CHANGING THE RULES TO SAFEGUARD HEDGE FUNDS
By BETH PISKORA ------------------------------------------------------------------------ Regulators may have been sleeping on the job when the first hedge fund crisis broke, but are taking steps now to ensure they don't drift off again.
In the United States, where disclosure laws are the strongest, regulators are studying the books at numerous Wall Street firms to determine how much trading with and loans to risky hedge funds threatened financial market stability.
The stepped-up level of investigation comes after one hedge fund, Long-Term Capital Management, had to be bailed out to the tune of $3.6 billion in September.
The only alternative to the bailout, in which 12 Wall Street firms paid up to $350 million each to take over 90 percent of the fund, was the fund filing for bankruptcy protection, which the Fed feared would disrupt already-troubled world markets.
The fund, run by disgraced former Salomon Brothers executive John Meriwether, was highly leveraged, investing $50 for every $1 in capital it had.
If Meriwether were forced to sell off his losers in a quick liquidation, other investors would have seen the value of their holdings drop precipitiously.
But at least one regulator knew of Long-Term Capital's pending troubles months before the bailout. According to published reports, Brooksley Born, chairwoman of the Commodity Futures Trading Commission, failed to act on her knowledge of the fund's highly-leveraged status, even though she knew of it months earlier.
Under current U.S. law, Born could not share that information with other regulators, including the Federal Reserve and the Securities and Exchange Commission, unless those authorities requested the information.
A group of U.S. and international regulators, led by SEC Chairman Arthur Levitt, met on Friday to discuss a change in the rules that, if in effect this past summer, would have allowed Born to share the dismaying debt details.
"Our experience proves that reliable disclosure, transparency, and effective regulation are the essential ingredients for strong markets," said Levitt.
"I'm not sure the response to the problem of Long-Term Capital should be regulation," Levitt added. "I expect that the tack we will take will be increased disclosure."
However, Levitt may not get the support of international regulators in his quest.

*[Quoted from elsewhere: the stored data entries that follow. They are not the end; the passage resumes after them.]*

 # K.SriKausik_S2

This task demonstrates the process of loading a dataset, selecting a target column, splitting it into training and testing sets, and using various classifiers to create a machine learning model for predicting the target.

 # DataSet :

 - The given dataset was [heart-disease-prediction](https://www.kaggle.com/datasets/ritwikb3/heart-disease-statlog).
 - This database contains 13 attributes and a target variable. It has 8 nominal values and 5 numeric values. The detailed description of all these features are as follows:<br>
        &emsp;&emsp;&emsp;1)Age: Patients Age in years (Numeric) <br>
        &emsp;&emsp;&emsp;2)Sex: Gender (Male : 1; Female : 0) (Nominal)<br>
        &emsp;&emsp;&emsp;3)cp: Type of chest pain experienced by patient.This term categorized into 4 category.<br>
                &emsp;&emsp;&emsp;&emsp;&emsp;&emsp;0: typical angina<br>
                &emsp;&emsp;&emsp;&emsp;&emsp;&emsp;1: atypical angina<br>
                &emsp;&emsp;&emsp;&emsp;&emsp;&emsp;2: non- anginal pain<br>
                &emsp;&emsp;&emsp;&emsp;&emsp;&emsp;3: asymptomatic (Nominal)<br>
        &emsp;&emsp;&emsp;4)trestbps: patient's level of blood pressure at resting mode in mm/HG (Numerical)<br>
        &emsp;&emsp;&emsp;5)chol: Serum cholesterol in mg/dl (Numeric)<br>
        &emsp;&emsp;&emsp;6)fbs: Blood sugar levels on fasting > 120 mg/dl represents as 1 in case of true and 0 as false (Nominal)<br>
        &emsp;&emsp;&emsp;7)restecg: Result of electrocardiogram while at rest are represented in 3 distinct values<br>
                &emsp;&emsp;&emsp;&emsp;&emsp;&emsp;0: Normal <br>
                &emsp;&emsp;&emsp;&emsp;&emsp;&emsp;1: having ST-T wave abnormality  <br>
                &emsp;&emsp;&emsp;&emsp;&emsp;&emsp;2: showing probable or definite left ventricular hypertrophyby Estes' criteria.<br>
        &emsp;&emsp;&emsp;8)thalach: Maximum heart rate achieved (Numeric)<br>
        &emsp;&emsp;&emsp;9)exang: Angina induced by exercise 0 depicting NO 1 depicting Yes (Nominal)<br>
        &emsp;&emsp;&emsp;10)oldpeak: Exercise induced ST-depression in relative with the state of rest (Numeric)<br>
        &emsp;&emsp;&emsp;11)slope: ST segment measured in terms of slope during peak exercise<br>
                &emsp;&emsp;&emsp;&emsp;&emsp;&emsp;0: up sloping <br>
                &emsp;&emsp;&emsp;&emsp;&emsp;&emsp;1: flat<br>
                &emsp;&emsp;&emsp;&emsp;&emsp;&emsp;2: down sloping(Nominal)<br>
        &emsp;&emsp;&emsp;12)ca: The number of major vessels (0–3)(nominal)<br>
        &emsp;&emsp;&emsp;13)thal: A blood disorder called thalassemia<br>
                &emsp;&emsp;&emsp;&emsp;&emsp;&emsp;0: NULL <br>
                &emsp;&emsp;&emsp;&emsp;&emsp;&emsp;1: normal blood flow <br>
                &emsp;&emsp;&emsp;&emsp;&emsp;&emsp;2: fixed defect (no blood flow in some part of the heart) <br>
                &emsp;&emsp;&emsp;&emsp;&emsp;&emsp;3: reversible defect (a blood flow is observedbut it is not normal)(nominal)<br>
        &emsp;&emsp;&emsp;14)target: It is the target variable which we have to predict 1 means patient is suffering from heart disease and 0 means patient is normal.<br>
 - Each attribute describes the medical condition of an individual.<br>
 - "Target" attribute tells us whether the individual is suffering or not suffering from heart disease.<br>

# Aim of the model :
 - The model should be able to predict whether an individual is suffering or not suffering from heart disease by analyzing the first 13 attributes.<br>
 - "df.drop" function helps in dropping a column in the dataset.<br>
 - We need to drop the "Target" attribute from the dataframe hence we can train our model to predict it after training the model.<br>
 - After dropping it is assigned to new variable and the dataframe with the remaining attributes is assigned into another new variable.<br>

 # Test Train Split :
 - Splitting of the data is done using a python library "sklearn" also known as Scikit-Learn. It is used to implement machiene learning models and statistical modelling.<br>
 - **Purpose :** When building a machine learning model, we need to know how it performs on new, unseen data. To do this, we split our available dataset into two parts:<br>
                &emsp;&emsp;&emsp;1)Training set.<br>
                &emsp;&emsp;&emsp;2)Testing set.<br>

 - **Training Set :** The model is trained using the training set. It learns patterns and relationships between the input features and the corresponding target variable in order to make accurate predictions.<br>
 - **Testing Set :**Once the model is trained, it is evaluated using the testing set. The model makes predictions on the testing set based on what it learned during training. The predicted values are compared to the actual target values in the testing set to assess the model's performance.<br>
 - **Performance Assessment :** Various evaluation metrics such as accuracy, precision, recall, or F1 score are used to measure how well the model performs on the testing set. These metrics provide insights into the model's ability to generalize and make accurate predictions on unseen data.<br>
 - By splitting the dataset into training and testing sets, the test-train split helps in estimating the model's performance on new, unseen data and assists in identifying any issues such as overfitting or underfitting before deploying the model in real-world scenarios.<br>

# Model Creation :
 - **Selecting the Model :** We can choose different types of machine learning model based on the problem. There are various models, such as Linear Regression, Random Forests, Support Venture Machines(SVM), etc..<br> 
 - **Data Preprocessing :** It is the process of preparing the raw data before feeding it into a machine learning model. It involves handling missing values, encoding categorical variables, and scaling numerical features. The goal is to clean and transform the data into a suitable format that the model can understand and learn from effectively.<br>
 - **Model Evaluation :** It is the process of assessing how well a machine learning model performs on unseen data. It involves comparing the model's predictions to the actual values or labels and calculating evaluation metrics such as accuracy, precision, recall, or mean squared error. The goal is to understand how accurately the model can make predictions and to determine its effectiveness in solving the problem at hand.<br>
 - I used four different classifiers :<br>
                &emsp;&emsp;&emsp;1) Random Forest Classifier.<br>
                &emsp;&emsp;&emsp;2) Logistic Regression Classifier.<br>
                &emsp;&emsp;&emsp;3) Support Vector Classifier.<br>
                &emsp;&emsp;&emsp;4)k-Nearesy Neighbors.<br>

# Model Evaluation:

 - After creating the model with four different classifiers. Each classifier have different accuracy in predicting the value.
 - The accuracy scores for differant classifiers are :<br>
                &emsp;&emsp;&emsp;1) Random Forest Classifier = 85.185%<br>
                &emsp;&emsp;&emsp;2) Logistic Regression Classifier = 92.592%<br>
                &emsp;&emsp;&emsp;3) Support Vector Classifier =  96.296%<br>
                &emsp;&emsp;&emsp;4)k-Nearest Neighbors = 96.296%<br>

The Bank of England, the British equivalent of the U.S. Federal Reserve, said in a report that tighter regulation of hedge funds could prove self-defeating. The report urged hedge funds to regulate themselves.
Since most hedge funds are headquartered outside the United States, U.S. regulators have little control over what the funds can or cannot do. U.S. regulators can only work to protect banks and brokerages under their jurisdiction from taking on too much hedge fund-related risk.